I’m coming to view intentionality, depth of thought and connection, and the power to focus as the central developmental challenges of our society today. We’re going through an incredibly rapid transformation into an always connected, real-time, perma-entertained, ever stimulated world–and it’s becoming clear to me that, somewhat ironically, it’s the people who can take advantage of all of that, while also ultimately staying within themselves, will be the ones who make the most profound and positive changes in our world.

Most of us, however, especially those who were not born into the Internet age, will continue to struggle with the many tools of distraction at our fingertips, particularly when we find so many things so very interesting:

We now inhabit an environment (at least in much of the developed world) of abundant options and boundless, inexpensive information. That has triggered our dopamine-seeking instincts to pile too much onto our professional plates — which in turn has produced an entire infrastructure to help us avoid gorging ourselves.

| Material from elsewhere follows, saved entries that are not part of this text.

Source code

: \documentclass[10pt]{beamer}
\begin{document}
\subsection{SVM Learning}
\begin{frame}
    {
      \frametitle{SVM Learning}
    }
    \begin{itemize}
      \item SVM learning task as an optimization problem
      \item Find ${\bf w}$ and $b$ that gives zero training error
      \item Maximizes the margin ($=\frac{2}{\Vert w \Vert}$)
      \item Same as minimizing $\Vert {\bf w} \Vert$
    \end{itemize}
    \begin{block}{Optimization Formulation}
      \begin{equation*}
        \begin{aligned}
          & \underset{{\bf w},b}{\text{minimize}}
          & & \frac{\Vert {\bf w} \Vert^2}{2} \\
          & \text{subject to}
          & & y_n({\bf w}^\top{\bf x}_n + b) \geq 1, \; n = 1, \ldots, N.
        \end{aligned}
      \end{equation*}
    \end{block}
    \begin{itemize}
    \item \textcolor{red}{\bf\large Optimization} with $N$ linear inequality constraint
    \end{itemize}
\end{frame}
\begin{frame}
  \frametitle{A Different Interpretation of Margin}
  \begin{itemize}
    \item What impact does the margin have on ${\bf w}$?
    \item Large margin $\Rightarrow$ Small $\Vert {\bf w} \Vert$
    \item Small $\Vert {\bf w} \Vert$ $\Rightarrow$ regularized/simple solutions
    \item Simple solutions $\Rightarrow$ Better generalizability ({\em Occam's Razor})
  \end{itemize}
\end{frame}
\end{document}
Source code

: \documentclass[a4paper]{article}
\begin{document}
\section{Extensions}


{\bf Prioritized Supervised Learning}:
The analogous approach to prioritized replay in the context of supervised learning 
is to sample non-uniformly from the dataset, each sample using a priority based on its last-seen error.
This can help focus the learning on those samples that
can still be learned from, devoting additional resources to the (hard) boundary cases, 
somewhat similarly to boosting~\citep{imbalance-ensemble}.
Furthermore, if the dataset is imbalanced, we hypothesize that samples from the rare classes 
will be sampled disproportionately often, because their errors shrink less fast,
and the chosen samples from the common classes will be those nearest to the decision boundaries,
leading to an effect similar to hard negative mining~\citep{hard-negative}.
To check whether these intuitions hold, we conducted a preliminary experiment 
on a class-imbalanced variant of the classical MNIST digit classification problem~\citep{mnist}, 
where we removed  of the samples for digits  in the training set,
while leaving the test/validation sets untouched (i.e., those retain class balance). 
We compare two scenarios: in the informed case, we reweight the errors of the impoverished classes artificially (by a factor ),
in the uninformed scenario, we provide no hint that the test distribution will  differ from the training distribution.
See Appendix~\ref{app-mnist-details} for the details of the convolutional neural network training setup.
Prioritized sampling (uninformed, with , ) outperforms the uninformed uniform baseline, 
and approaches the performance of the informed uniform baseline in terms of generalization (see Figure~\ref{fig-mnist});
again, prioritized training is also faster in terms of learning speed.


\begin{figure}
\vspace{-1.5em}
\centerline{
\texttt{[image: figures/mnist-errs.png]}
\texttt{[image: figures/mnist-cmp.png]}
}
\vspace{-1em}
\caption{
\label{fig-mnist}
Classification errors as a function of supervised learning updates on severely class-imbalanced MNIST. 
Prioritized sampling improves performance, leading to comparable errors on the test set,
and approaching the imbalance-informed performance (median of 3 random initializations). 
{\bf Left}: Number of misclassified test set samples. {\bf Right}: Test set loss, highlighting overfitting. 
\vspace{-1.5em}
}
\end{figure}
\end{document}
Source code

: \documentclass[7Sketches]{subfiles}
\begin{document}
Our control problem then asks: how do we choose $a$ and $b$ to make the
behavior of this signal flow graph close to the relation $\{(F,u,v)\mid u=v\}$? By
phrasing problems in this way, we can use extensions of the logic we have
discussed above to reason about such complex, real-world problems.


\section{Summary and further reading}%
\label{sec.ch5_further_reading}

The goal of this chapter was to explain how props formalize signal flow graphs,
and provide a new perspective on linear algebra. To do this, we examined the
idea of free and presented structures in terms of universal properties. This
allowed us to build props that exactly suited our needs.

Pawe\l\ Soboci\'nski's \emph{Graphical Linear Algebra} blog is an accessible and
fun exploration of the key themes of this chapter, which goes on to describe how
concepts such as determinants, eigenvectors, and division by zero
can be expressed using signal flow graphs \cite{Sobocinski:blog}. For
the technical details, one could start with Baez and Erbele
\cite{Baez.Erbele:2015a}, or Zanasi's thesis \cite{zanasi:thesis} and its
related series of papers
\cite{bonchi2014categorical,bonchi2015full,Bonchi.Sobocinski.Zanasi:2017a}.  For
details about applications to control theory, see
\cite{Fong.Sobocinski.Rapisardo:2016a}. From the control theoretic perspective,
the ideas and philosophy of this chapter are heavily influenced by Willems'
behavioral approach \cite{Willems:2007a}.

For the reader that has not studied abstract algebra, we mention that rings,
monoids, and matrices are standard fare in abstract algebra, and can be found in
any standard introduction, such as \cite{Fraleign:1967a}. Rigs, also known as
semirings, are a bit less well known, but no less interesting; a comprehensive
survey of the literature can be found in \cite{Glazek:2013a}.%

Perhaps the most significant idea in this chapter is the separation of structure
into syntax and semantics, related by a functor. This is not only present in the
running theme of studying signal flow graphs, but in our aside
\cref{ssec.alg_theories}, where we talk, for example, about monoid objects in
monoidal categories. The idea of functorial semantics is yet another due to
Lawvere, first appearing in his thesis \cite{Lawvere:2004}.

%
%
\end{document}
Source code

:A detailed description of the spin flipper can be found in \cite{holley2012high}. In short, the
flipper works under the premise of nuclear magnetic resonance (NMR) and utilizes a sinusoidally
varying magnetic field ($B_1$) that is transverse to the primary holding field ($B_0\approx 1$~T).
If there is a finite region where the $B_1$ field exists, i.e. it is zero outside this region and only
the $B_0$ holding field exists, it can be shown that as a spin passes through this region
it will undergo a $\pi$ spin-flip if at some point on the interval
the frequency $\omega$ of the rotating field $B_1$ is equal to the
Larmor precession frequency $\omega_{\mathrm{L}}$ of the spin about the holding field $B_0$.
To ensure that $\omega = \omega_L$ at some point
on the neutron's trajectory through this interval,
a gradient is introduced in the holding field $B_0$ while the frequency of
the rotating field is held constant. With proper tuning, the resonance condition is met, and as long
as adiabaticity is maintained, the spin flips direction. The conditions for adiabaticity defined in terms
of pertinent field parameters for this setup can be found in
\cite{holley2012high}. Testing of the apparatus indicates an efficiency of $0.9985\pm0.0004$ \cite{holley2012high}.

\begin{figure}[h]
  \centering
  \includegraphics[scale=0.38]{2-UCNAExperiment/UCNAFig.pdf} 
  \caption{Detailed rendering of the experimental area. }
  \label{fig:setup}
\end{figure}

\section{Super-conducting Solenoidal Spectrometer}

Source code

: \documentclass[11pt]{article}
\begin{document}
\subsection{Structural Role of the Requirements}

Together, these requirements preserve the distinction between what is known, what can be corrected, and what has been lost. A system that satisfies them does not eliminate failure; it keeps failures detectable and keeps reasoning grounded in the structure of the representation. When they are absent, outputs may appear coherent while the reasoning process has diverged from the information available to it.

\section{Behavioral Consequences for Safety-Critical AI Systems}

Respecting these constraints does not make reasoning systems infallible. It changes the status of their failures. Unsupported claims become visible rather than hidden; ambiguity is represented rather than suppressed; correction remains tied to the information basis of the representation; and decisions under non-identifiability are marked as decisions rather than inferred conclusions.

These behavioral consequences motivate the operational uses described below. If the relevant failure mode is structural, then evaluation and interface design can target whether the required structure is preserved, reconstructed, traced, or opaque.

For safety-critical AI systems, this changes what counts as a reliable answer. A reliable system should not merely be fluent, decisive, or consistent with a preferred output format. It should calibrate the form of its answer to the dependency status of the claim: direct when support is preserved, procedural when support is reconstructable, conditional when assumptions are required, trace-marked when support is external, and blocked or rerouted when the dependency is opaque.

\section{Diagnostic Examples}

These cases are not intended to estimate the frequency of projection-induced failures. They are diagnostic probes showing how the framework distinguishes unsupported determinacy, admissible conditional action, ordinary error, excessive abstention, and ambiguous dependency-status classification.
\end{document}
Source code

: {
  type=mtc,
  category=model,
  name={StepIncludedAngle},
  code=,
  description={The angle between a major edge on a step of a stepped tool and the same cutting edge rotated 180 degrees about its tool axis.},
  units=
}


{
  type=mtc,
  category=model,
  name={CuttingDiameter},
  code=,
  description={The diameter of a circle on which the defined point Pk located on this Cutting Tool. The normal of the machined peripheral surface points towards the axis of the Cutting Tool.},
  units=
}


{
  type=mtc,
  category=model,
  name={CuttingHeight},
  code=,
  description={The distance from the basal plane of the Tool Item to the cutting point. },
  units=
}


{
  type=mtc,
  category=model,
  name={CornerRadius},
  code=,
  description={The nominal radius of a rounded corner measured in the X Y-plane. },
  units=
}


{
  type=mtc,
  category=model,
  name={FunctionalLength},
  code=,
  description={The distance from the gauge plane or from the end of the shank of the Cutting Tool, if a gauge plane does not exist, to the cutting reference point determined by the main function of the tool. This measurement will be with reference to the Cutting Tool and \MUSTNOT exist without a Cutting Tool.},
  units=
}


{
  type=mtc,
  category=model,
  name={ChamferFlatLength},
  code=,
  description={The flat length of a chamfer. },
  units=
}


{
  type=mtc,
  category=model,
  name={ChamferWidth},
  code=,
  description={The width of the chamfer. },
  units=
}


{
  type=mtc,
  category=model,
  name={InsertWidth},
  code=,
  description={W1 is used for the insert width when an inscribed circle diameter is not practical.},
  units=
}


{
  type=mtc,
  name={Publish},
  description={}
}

But maybe the trick is to just relax and somehow find ways to be productive despite ourselves. Web and game developer extroidinare Shaun Inman recently confessed:

I’m not sure that I [stay focused]. I’m kind of all over the place, with my attention split between web apps, iOS games and apps, and Safari extensions. I’m not especially disciplined. I use plain old text files for todo lists. I try to limit my time on Twitter and in my inbox. If I feel my focus waning, I let it wane.

But that key ingredient of love comes up again as he concludes:

Curiosity or that unpleasant feeling of leaving something unfinished usually draws me back to a problem or task before too long.

The potential down side of extreme focus is the possibility of concentrating on the wrong things and missing out on what is truly important. More on that in future installments.

It is difficult to keep a post about hard work and concentration from becoming just a list of aphorisms. My hope for this piece was if I were to at least just write out some of my struggles it would help me find ways through them (and perhaps make for more interesting reading for those patient enough to continue with this series). I ended up–somewhat ironically–down many rabbit holes in the process. I hope I have compiled what I’ve found in an intelligent manner.